Summary#

The postprocess.py command-line tool can be used to analyze the results generated by match_template.py.

postprocess.py --help

Top-scoring peaks can be identified using

postprocess.py \
    --input_file output.pickle \
    --output_prefix output \
    --output_format orientations \
    --min_distance 30 \
    --min_boundary_distance 20 \
    --num_peaks 1000

Identifying no more than 1,000 top-scoring peaks that are separated by at least 20 voxel from each other and 30 voxel from the boundaries. Different peak calling strategies can be chosen from using the --peak_caller argument.

Depending on the subequent use case, different output_format options are available and outlined below.

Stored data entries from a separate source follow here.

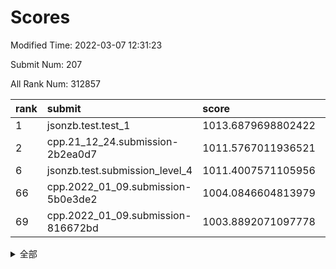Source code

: # Scores

Modified Time: 2022-03-07 12:31:23

Submit Num: 207

All Rank Num: 312857

| rank |               submit               |       score        |       sigma        | pk_num |
| :--- | :--------------------------------- | :----------------- | :----------------- | :----- |
| 1    | jsonzb.test.test_1                 | 1013.6879698802422 | 0.8404544925230046 | 6045   |
| 2    | cpp.21_12_24.submission-2b2ea0d7   | 1011.5767011936521 | 0.7910997499509638 | 6048   |
| 6    | jsonzb.test.submission_level_4     | 1011.4007571105956 | 0.8083258581150778 | 6046   |
| 66   | cpp.2022_01_09.submission-5b0e3de2 | 1004.0846604813979 | 0.7323321751232271 | 6048   |
| 69   | cpp.2022_01_09.submission-816672bd | 1003.8892071097778 | 0.7194535397199706 | 6047   |


<details>
<summary>全部</summary>

| rank |                 submit                 |       score        |       sigma        | pk_num |
| :--- | :------------------------------------- | :----------------- | :----------------- | :----- |
| 1    | jsonzb.test.test_1                     | 1013.6879698802422 | 0.8404544925230046 | 6045   |
| 2    | cpp.21_12_24.submission-2b2ea0d7       | 1011.5767011936521 | 0.7910997499509638 | 6048   |
| 3    | gobigger.level_3.submission_level_3_21 | 1011.5742871529432 | 0.7980524011963837 | 6040   |
| 4    | gobigger.level_3.submission_level_3_39 | 1011.5003418806097 | 0.772888265093778  | 6052   |
| 5    | gobigger.level_3.submission_level_3_22 | 1011.4463374877795 | 0.7867369426269522 | 6041   |
| 6    | jsonzb.test.submission_level_4         | 1011.4007571105956 | 0.8083258581150778 | 6046   |
| 7    | gobigger.level_3.submission_level_3_42 | 1011.2949546464426 | 0.7766002629777167 | 6047   |
| 8    | gobigger.level_3.submission_level_3_6  | 1011.0853305035992 | 0.7616169234191584 | 6048   |
| 9    | gobigger.level_3.submission_level_3_19 | 1011.0001437373784 | 0.7384810986946803 | 6043   |
| 10   | gobigger.level_3.submission_level_3_46 | 1010.8988143075412 | 0.7515979090330788 | 6048   |
| 11   | gobigger.level_3.submission_level_3_10 | 1010.8518561101693 | 0.751463967470645  | 6044   |
| 12   | gobigger.level_3.submission_level_3_38 | 1010.7301211173678 | 0.7633142449305969 | 6044   |
| 13   | gobigger.level_3.submission_level_3_44 | 1010.7202703083898 | 0.7574280613081288 | 6047   |
| 14   | gobigger.level_3.submission_level_3_41 | 1010.5738134067109 | 0.7609159002567891 | 6044   |
| 15   | gobigger.level_3.submission_level_3_16 | 1010.4588630377597 | 0.7584645950731832 | 6049   |
| 16   | gobigger.level_3.submission_level_3_29 | 1010.4512271872418 | 0.7652921206464308 | 6049   |
| 17   | gobigger.level_3.submission_level_3_13 | 1010.4154810350717 | 0.762816903831893  | 6052   |
| 18   | gobigger.level_3.submission_level_3_14 | 1010.326974573484  | 0.7776594471679619 | 6047   |
| 19   | gobigger.level_3.submission_level_3_11 | 1010.3035077299063 | 0.7745027086156578 | 6041   |
| 20   | gobigger.level_3.submission_level_3_36 | 1010.2999066843497 | 0.7727991333634466 | 6048   |
| 21   | gobigger.level_3.submission_level_3_27 | 1010.2867598439403 | 0.7548888398039558 | 6049   |
| 22   | gobigger.level_3.submission_level_3_17 | 1010.2668139478249 | 0.7546229551034055 | 6046   |
| 23   | gobigger.level_3.submission_level_3_25 | 1010.1929067619293 | 0.7670094811608966 | 6049   |
| 24   | gobigger.level_3.submission_level_3_2  | 1010.1013869627486 | 0.7504622870043104 | 6046   |
| 25   | gobigger.level_3.submission_level_3_45 | 1010.0804008216652 | 0.7618395679844209 | 6047   |
| 26   | gobigger.level_3.submission_level_3_9  | 1010.0112015751885 | 0.7614330916291752 | 6047   |
| 27   | gobigger.level_3.submission_level_3_4  | 1009.8914709969778 | 0.7697536316608868 | 6046   |
| 28   | gobigger.level_3.submission_level_3_1  | 1009.8021025974241 | 0.7707521508637432 | 6046   |
| 29   | gobigger.level_3.submission_level_3_49 | 1009.7583928811761 | 0.7466379583188605 | 6044   |
| 30   | gobigger.level_3.submission_level_3_0  | 1009.6728098927788 | 0.7554508733661277 | 6041   |
| 31   | gobigger.level_3.submission_level_3_31 | 1009.6132511546147 | 0.7429268799513774 | 6041   |
| 32   | gobigger.level_3.submission_level_3_26 | 1009.5762295637837 | 0.7500534923962063 | 6046   |
| 33   | gobigger.level_3.submission_level_3_43 | 1009.4814142109967 | 0.7410117884479681 | 6046   |
| 34   | gobigger.level_3.submission_level_3_48 | 1009.4796365583647 | 0.7509812550299031 | 6048   |
| 35   | gobigger.level_3.submission_level_3_18 | 1009.3929590532872 | 0.7311147204286549 | 6047   |
| 36   | gobigger.level_3.submission_level_3_37 | 1009.332482160119  | 0.7429436865752848 | 6045   |
| 37   | gobigger.level_3.submission_level_3_12 | 1009.272962101726  | 0.7379876466124592 | 6050   |
| 38   | gobigger.level_3.submission_level_3_34 | 1009.2709003389272 | 0.7465259501343953 | 6045   |
| 39   | gobigger.level_3.submission_level_3_7  | 1009.2286122435675 | 0.7897908269904022 | 6046   |
| 40   | gobigger.level_3.submission_level_3_40 | 1009.1326915899925 | 0.7432889281700276 | 6046   |
| 41   | gobigger.level_3.submission_level_3_8  | 1009.004682974026  | 0.7752244546506087 | 6049   |
| 42   | gobigger.level_3.submission_level_3_30 | 1008.9778018243516 | 0.7411626909580039 | 6048   |
| 43   | gobigger.level_3.submission_level_3_28 | 1008.956550855857  | 0.7452859979093192 | 6047   |
| 44   | gobigger.level_3.submission_level_3_32 | 1008.8848392263686 | 0.7243955102196457 | 6044   |
| 45   | gobigger.level_3.submission_level_3_35 | 1008.8818599872517 | 0.7383283759213872 | 6044   |
| 46   | gobigger.level_3.submission_level_3_15 | 1008.8754219668627 | 0.7443286784925937 | 6046   |
| 47   | gobigger.level_3.submission_level_3_33 | 1008.8642723041125 | 0.7282039081379227 | 6037   |
| 48   | gobigger.level_3.submission_level_3_3  | 1008.6841893306105 | 0.7588016068397314 | 6046   |
| 49   | gobigger.level_3.submission_level_3_23 | 1008.4862241946848 | 0.7438465241320176 | 6048   |
| 50   | gobigger.level_3.submission_level_3_47 | 1008.4496290858489 | 0.7494836811048373 | 6048   |
| 51   | gobigger.level_3.submission_level_3_20 | 1008.2153945826532 | 0.7457905190887933 | 6047   |
| 52   | gobigger.level_3.submission_level_3_24 | 1007.8514154918764 | 0.7252507558727972 | 6043   |
| 53   | gobigger.level_3.submission_level_3_5  | 1007.7422487831737 | 0.750353972083948  | 6044   |
| 54   | gobigger.level_1.submission_level_1_49 | 1005.0609323921286 | 0.725249347177902  | 6045   |
| 55   | gobigger.level_1.submission_level_1_10 | 1004.7488823257089 | 0.7228586038027388 | 6049   |
| 56   | gobigger.level_1.submission_level_1_22 | 1004.7442172665253 | 0.711233166025819  | 6044   |
| 57   | gobigger.level_1.submission_level_1_23 | 1004.6375622263666 | 0.7158254553659571 | 6049   |
| 58   | gobigger.level_1.submission_level_1_43 | 1004.5639465785312 | 0.7178289013519629 | 6042   |
| 59   | gobigger.level_1.submission_level_1_36 | 1004.3974572918521 | 0.7334684149060018 | 6046   |
| 60   | gobigger.level_1.submission_level_1_14 | 1004.394243652146  | 0.7166568316070978 | 6047   |
| 61   | gobigger.level_1.submission_level_1_34 | 1004.3428295700838 | 0.7075657017690091 | 6044   |
| 62   | gobigger.level_1.submission_level_1_0  | 1004.3172665581262 | 0.7039624725196884 | 6043   |
| 63   | gobigger.level_1.submission_level_1_47 | 1004.3058347229226 | 0.7223171131025398 | 6044   |
| 64   | gobigger.level_1.submission_level_1_13 | 1004.2967390166012 | 0.7135450684515037 | 6047   |
| 65   | gobigger.level_1.submission_level_1_12 | 1004.2177591750667 | 0.7098479558312426 | 6042   |
| 66   | cpp.2022_01_09.submission-5b0e3de2     | 1004.0846604813979 | 0.7323321751232271 | 6048   |
| 67   | gobigger.level_1.submission_level_1_38 | 1003.9995117383136 | 0.7193513714255972 | 6050   |
| 68   | gobigger.level_1.submission_level_1_41 | 1003.9764400811782 | 0.7106421272145573 | 6048   |
| 69   | cpp.2022_01_09.submission-816672bd     | 1003.8892071097778 | 0.7194535397199706 | 6047   |
| 70   | gobigger.level_1.submission_level_1_5  | 1003.8710529335805 | 0.7245209458905845 | 6050   |
| 71   | gobigger.level_1.submission_level_1_40 | 1003.7429335104816 | 0.7058270034740282 | 6041   |
| 72   | gobigger.level_1.submission_level_1_39 | 1003.7322085092158 | 0.712169007306066  | 6043   |
| 73   | gobigger.level_1.submission_level_1_20 | 1003.6463142222195 | 0.7193812873429913 | 6048   |
| 74   | gobigger.level_1.submission_level_1_4  | 1003.5887964431852 | 0.7276370274569777 | 6045   |
| 75   | gobigger.level_1.submission_level_1_48 | 1003.4906350167007 | 0.7146834103797371 | 6043   |
| 76   | gobigger.level_1.submission_level_1_24 | 1003.4494944034988 | 0.7253075424422535 | 6043   |
| 77   | gobigger.level_1.submission_level_1_18 | 1003.428758050786  | 0.7209600420561425 | 6047   |
| 78   | gobigger.level_1.submission_level_1_29 | 1003.4223316458732 | 0.7151746842968454 | 6045   |
| 79   | gobigger.level_1.submission_level_1_27 | 1003.4186711534333 | 0.7169047715518406 | 6044   |
| 80   | gobigger.level_1.submission_level_1_42 | 1003.4079050048493 | 0.7070403141275857 | 6043   |
| 81   | gobigger.level_1.submission_level_1_31 | 1003.3987599621155 | 0.7283651585240047 | 6049   |
| 82   | gobigger.level_1.submission_level_1_8  | 1003.2919800681241 | 0.7041393419749801 | 6041   |
| 83   | gobigger.level_1.submission_level_1_35 | 1003.2553037275413 | 0.725563227533835  | 6046   |
| 84   | gobigger.level_1.submission_level_1_26 | 1003.2524602117229 | 0.7123679359736173 | 6049   |
| 85   | gobigger.level_1.submission_level_1_1  | 1003.2113191760498 | 0.7090061070938748 | 6043   |
| 86   | gobigger.level_1.submission_level_1_6  | 1003.2090856605508 | 0.7136126314091087 | 6047   |
| 87   | gobigger.level_1.submission_level_1_19 | 1003.163501504716  | 0.7083117030857375 | 6044   |
| 88   | gobigger.level_1.submission_level_1_9  | 1003.1578714244199 | 0.7228868063428207 | 6041   |
| 89   | gobigger.level_1.submission_level_1_3  | 1003.0688599174867 | 0.7223783961778211 | 6051   |
| 90   | gobigger.level_1.submission_level_1_17 | 1003.0556081041851 | 0.7152100511516232 | 6044   |
| 91   | gobigger.level_1.submission_level_1_30 | 1003.054806610048  | 0.7054935052940307 | 6045   |
| 92   | gobigger.level_1.submission_level_1_25 | 1002.9645799934184 | 0.7167103329564629 | 6047   |
| 93   | gobigger.level_1.submission_level_1_15 | 1002.9004809291962 | 0.7148174144079453 | 6043   |
| 94   | gobigger.level_1.submission_level_1_44 | 1002.8646353589372 | 0.7139426798579963 | 6045   |
| 95   | gobigger.level_1.submission_level_1_46 | 1002.6653680354481 | 0.7149158315484104 | 6048   |
| 96   | gobigger.level_1.submission_level_1_32 | 1002.5372455485739 | 0.712491084869959  | 6042   |
| 97   | gobigger.level_1.submission_level_1_28 | 1002.5171242395865 | 0.7104400526487371 | 6043   |
| 98   | gobigger.level_1.submission_level_1_2  | 1002.4169265350185 | 0.7175292896997477 | 6042   |
| 99   | gobigger.level_1.submission_level_1_21 | 1002.3402135985101 | 0.7120057167177465 | 6044   |
| 100  | gobigger.level_1.submission_level_1_45 | 1002.306017143245  | 0.7109472254042576 | 6047   |
| 101  | gobigger.level_1.submission_level_1_37 | 1002.184509722935  | 0.7129084902003344 | 6049   |
| 102  | gobigger.level_1.submission_level_1_7  | 1002.0020857067468 | 0.7038270932019078 | 6049   |
| 103  | gobigger.level_1.submission_level_1_33 | 1001.7466478089864 | 0.711684585407128  | 6046   |
| 104  | gobigger.level_1.submission_level_1_16 | 1001.5150942444833 | 0.7044250801722267 | 6046   |
| 105  | gobigger.level_1.submission_level_1_11 | 1001.0067238906156 | 0.7154412373793573 | 6047   |
| 106  | gobigger.random.submission_random_42   | 997.28812556369    | 0.6978113435545292 | 6047   |
| 107  | gobigger.random.submission_random_32   | 997.1039922009519  | 0.7056423560950211 | 6050   |
| 108  | gobigger.random.submission_random_33   | 996.8858396796037  | 0.7067613413835582 | 6044   |
| 109  | gobigger.random.submission_random_41   | 996.7322471481922  | 0.7091400501174641 | 6044   |
| 110  | gobigger.random.submission_random_22   | 996.6852109382863  | 0.7141270392263235 | 6049   |
| 111  | gobigger.random.submission_random_23   | 996.5875173815693  | 0.7109402044109686 | 6048   |
| 112  | gobigger.random.submission_random_6    | 996.5728928571733  | 0.6981331603858019 | 6040   |
| 113  | gobigger.random.submission_random_20   | 996.5240430203024  | 0.6999080455844958 | 6044   |
| 114  | gobigger.random.submission_random_17   | 996.4422904380373  | 0.7264112190298129 | 6045   |
| 115  | gobigger.random.submission_random_7    | 996.4005631745749  | 0.7079245762452155 | 6042   |
| 116  | gobigger.random.submission_random_30   | 996.3257613284901  | 0.7127465668405156 | 6046   |
| 117  | gobigger.random.submission_random_38   | 996.3235234768091  | 0.7189532354009697 | 6048   |
| 118  | gobigger.random.submission_random_18   | 996.3110399446858  | 0.7080127243350857 | 6045   |
| 119  | gobigger.random.submission_random_44   | 996.2451154733814  | 0.7181916072444435 | 6048   |
| 120  | gobigger.random.submission_random_39   | 996.2422861144065  | 0.7141354911459252 | 6044   |
| 121  | gobigger.random.submission_random_25   | 996.1790126735004  | 0.7143953967186008 | 6045   |
| 122  | gobigger.random.submission_random_35   | 996.1540294773455  | 0.7121169973448553 | 6046   |
| 123  | gobigger.random.submission_random_5    | 996.1373606406054  | 0.7102437000809846 | 6044   |
| 124  | gobigger.random.submission_random_49   | 996.0748451733481  | 0.707911531834004  | 6046   |
| 125  | gobigger.random.submission_random_13   | 996.0659418909654  | 0.7118584352226902 | 6049   |
| 126  | gobigger.random.submission_random_11   | 995.9782766121343  | 0.7163744515508409 | 6045   |
| 127  | gobigger.random.submission_random_1    | 995.9602798260312  | 0.6980116007446634 | 6045   |
| 128  | gobigger.random.submission_random_31   | 995.9235974660759  | 0.7184682323697479 | 6038   |
| 129  | gobigger.random.submission_random_8    | 995.9234382479048  | 0.7207373801531202 | 6048   |
| 130  | gobigger.random.submission_random_16   | 995.9168003159618  | 0.7112398072521395 | 6044   |
| 131  | gobigger.random.submission_random_27   | 995.8107076680899  | 0.7320293645836052 | 6049   |
| 132  | gobigger.random.submission_random_21   | 995.805608937582   | 0.7031992843575815 | 6048   |
| 133  | gobigger.random.submission_random_46   | 995.7949178041063  | 0.7034580656327417 | 6048   |
| 134  | gobigger.random.submission_random_28   | 995.7758054254074  | 0.7105797430866325 | 6045   |
| 135  | gobigger.random.submission_random_9    | 995.7591461984073  | 0.7217880437653889 | 6045   |
| 136  | gobigger.random.submission_random_15   | 995.7551425232898  | 0.7071431266521547 | 6043   |
| 137  | gobigger.random.submission_random_36   | 995.7356432806858  | 0.7110890154047642 | 6042   |
| 138  | gobigger.random.submission_random_2    | 995.6317974932364  | 0.70490094972894   | 6045   |
| 139  | gobigger.random.submission_random_10   | 995.5956120371497  | 0.7081851509613244 | 6041   |
| 140  | gobigger.random.submission_random_40   | 995.5745772868328  | 0.7038679646551369 | 6042   |
| 141  | gobigger.random.submission_random_3    | 995.5013577613154  | 0.7145040336495689 | 6047   |
| 142  | gobigger.random.submission_random_43   | 995.4894747342141  | 0.7023776185942258 | 6048   |
| 143  | gobigger.random.submission_random_29   | 995.4661877137705  | 0.7079173938486705 | 6044   |
| 144  | gobigger.random.submission_random_4    | 995.4475780140381  | 0.7131993593150818 | 6041   |
| 145  | gobigger.random.submission_random_26   | 995.4265039222682  | 0.714130414701395  | 6043   |
| 146  | gobigger.random.submission_random_34   | 995.3540473559427  | 0.7121158086241751 | 6042   |
| 147  | gobigger.random.submission_random_48   | 995.3029741165102  | 0.7220216030141575 | 6037   |
| 148  | gobigger.random.submission_random_24   | 995.2419328084185  | 0.7110545786607031 | 6043   |
| 149  | gobigger.random.submission_random_14   | 995.2253754230569  | 0.7232732623093208 | 6049   |
| 150  | gobigger.random.submission_random_45   | 995.1425656562709  | 0.706730523786906  | 6045   |
| 151  | gobigger.level_2.submission_level_2_25 | 995.01290604777    | 0.7310347309222619 | 6046   |
| 152  | gobigger.random.submission_random_47   | 994.9790081607628  | 0.7152866791037852 | 6041   |
| 153  | gobigger.random.submission_random_37   | 994.9234997342488  | 0.721294824227433  | 6045   |
| 154  | gobigger.random.submission_random_12   | 994.9007186223829  | 0.7117032197179766 | 6047   |
| 155  | gobigger.random.submission_random_0    | 994.8256579720236  | 0.7162839296868344 | 6044   |
| 156  | gobigger.random.submission_random_19   | 994.6980533538627  | 0.7183967740312382 | 6045   |
| 157  | gobigger.level_2.submission_level_2_32 | 994.3812400399001  | 0.7258897257258464 | 6053   |
| 158  | gobigger.level_2.submission_level_2_34 | 993.9492552300413  | 0.7258835412410888 | 6044   |
| 159  | gobigger.level_2.submission_level_2_15 | 993.9309179668008  | 0.7421697032638978 | 6045   |
| 160  | gobigger.level_2.submission_level_2_5  | 993.8264710131423  | 0.7390405199002866 | 6044   |
| 161  | gobigger.level_2.submission_level_2_30 | 993.7057515537963  | 0.7248707263624808 | 6049   |
| 162  | gobigger.level_2.submission_level_2_10 | 993.4682722922747  | 0.7304150479536308 | 6046   |
| 163  | gobigger.level_2.submission_level_2_7  | 993.3368561577181  | 0.7237628885351647 | 6047   |
| 164  | gobigger.level_2.submission_level_2_28 | 993.1594531262378  | 0.7488842808874222 | 6046   |
| 165  | gobigger.level_2.submission_level_2_43 | 993.0967472517372  | 0.732445251040926  | 6047   |
| 166  | gobigger.level_2.submission_level_2_45 | 993.0870146111546  | 0.7402782286664349 | 6044   |
| 167  | gobigger.level_2.submission_level_2_24 | 992.934523541586   | 0.7443770148259133 | 6046   |
| 168  | gobigger.level_2.submission_level_2_19 | 992.8580565157582  | 0.721582559420181  | 6047   |
| 169  | gobigger.level_2.submission_level_2_47 | 992.8167231319096  | 0.7379286232512348 | 6047   |
| 170  | gobigger.level_2.submission_level_2_42 | 992.8039801654346  | 0.7306679145176798 | 6048   |
| 171  | gobigger.level_2.submission_level_2_1  | 992.6538540731634  | 0.7319618562193844 | 6045   |
| 172  | gobigger.level_2.submission_level_2_11 | 992.6471067286728  | 0.7434291130521758 | 6047   |
| 173  | gobigger.level_2.submission_level_2_22 | 992.5780942773905  | 0.7345088929889035 | 6045   |
| 174  | gobigger.level_2.submission_level_2_26 | 992.5138684460708  | 0.7352201196245004 | 6046   |
| 175  | gobigger.level_2.submission_level_2_0  | 992.4768136916631  | 0.7524125905706616 | 6047   |
| 176  | gobigger.level_2.submission_level_2_17 | 992.4051762616908  | 0.7707243935707723 | 6046   |
| 177  | gobigger.level_2.submission_level_2_14 | 992.343179927616   | 0.7345805604169376 | 6043   |
| 178  | gobigger.level_2.submission_level_2_41 | 992.2404427038919  | 0.7295354107025372 | 6047   |
| 179  | gobigger.level_2.submission_level_2_23 | 992.1937662715911  | 0.743656223003731  | 6040   |
| 180  | gobigger.level_2.submission_level_2_20 | 992.191634732047   | 0.7365028597992107 | 6045   |
| 181  | gobigger.level_2.submission_level_2_38 | 992.1807126309029  | 0.746241939782311  | 6051   |
| 182  | gobigger.level_2.submission_level_2_33 | 992.1693197948936  | 0.7584708941461732 | 6047   |
| 183  | gobigger.level_2.submission_level_2_48 | 992.1653071349283  | 0.7419837383478485 | 6049   |
| 184  | gobigger.level_2.submission_level_2_31 | 992.0939088115537  | 0.7342691856148063 | 6045   |
| 185  | gobigger.level_2.submission_level_2_16 | 992.0666005284862  | 0.7483672106938958 | 6050   |
| 186  | gobigger.level_2.submission_level_2_29 | 992.0359259952484  | 0.746518027793354  | 6040   |
| 187  | gobigger.level_2.submission_level_2_4  | 992.0073078547782  | 0.749709941297423  | 6049   |
| 188  | gobigger.level_2.submission_level_2_6  | 991.9759716030152  | 0.7452209143642724 | 6053   |
| 189  | gobigger.level_2.submission_level_2_3  | 991.9512678432749  | 0.7477328986048628 | 6045   |
| 190  | gobigger.level_2.submission_level_2_13 | 991.905138895069   | 0.750665821266474  | 6048   |
| 191  | gobigger.level_2.submission_level_2_9  | 991.9044046046832  | 0.7408166068706644 | 6046   |
| 192  | gobigger.level_2.submission_level_2_44 | 991.8501189863955  | 0.757882846791786  | 6043   |
| 193  | gobigger.level_2.submission_level_2_49 | 991.8422031745109  | 0.7323107535728866 | 6044   |
| 194  | gobigger.level_2.submission_level_2_39 | 991.668013485397   | 0.7510881900558148 | 6045   |
| 195  | gobigger.level_2.submission_level_2_18 | 991.6225258401872  | 0.7533832393921331 | 6044   |
| 196  | gobigger.level_2.submission_level_2_21 | 991.6195370467337  | 0.750927277076408  | 6045   |
| 197  | gobigger.level_2.submission_level_2_36 | 991.578617966853   | 0.763190606306733  | 6044   |
| 198  | gobigger.level_2.submission_level_2_2  | 991.5157443769929  | 0.7600301261576721 | 6052   |
| 199  | gobigger.level_2.submission_level_2_46 | 991.4364079469976  | 0.750148717540041  | 6044   |
| 200  | gobigger.level_2.submission_level_2_8  | 991.4013658754416  | 0.7682659860358224 | 6045   |
| 201  | gobigger.level_2.submission_level_2_37 | 991.2940663781579  | 0.7641798234311661 | 6041   |
| 202  | gobigger.level_2.submission_level_2_12 | 991.2831031775831  | 0.7441220713227861 | 6048   |
| 203  | gobigger.level_2.submission_level_2_35 | 990.9117237444574  | 0.7477649285445508 | 6044   |
| 204  | gobigger.level_2.submission_level_2_40 | 990.5525928398197  | 0.7473398014399784 | 6046   |
| 205  | gobigger.level_2.submission_level_2_27 | 990.4592898759247  | 0.7481757160419623 | 6044   |
| 206  | gobigger.none.submission_none_1        | 978.2256661589796  | 1.293186619066524  | 6039   |
| 207  | gobigger.none.submission_none_0        | 977.2142674752611  | 1.4407278911076309 | 6047   |

</details>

A tab-separated file output.tsv will be created in the process containing eight columns. The z, y and x column correspond to the translation, the euler_z, euler_y and euler_x column to the rotation used to obtain the column score. The detail column contains peak caller specific information.

postprocess.py \
    --input_file output.pickle \
    --output_prefix output \
    --output_format orientations \
    --min_distance 30 \
    --min_boundary_distance 20 \
    --num_peaks 1000

These options generate STAR files compatible with RELION 4 and 5. Both formats contain particle coordinates, Euler angles, scores, and source file references in a format that RELION can directly import. The coordinates and angles are identical to output_format orientations. The created files differ in version headers and in the coordinate system. Relion 4 uses voxel coordinates, Relion 5 centers coordinates and scales them by the voxel size.

postprocess.py \
    --input_file output.pickle \
    --output_prefix output \
    --output_format relion4 \
    --min_distance 20 \
    --num_peaks 1000

The code below will call peaks analogously to Orientations, but additionally also applies the identified orientation to the template and writes it to disk using the naming pattern {output_prefix}_{index}.{extension}. Index 0 corresponds to the highest scoring orientation.

postprocess.py \
    --input_file output.pickle \
    --output_prefix output \
    --output_format alignment \
    --num_peaks 10

The code below will call peaks analogously to Orientations, but additionally extract subsets centered around the peak with specified box size. The generated files follow the naming pattern {output_prefix}_{index}.mrc, where index 0 corresponds to the highest observed score.

postprocess.py \
    --input_file output.pickle \
    --output_prefix output \
    --output_format extraction \
    --min_distance 20 \
    --num_peaks 500 \
    --peak_caller PeakCallerMaximumFilter

The code below will call peaks analogously to Orientations, and compute a simple average based on the identified orientations.

postprocess.py \
    --input_file output.pickle \
    --output_prefix average \
    --output_format average \
    --min_distance 20 \
    --num_peaks 500 \
    --peak_caller PeakCallerMaximumFilter

Note

Orientations are following the conventions outlined in [1]. We use a right-handed coordinate system with orthogonal X, Y and Z axes. Euler angles are expressed using intrinsic ZYZ convention, with the first rotation around the Z-axis, the second around the new Y-axis and the third around the new Z-axis (see euler_to_rotationmatrix). The default orientation the z-unit vector (0, 0, 1).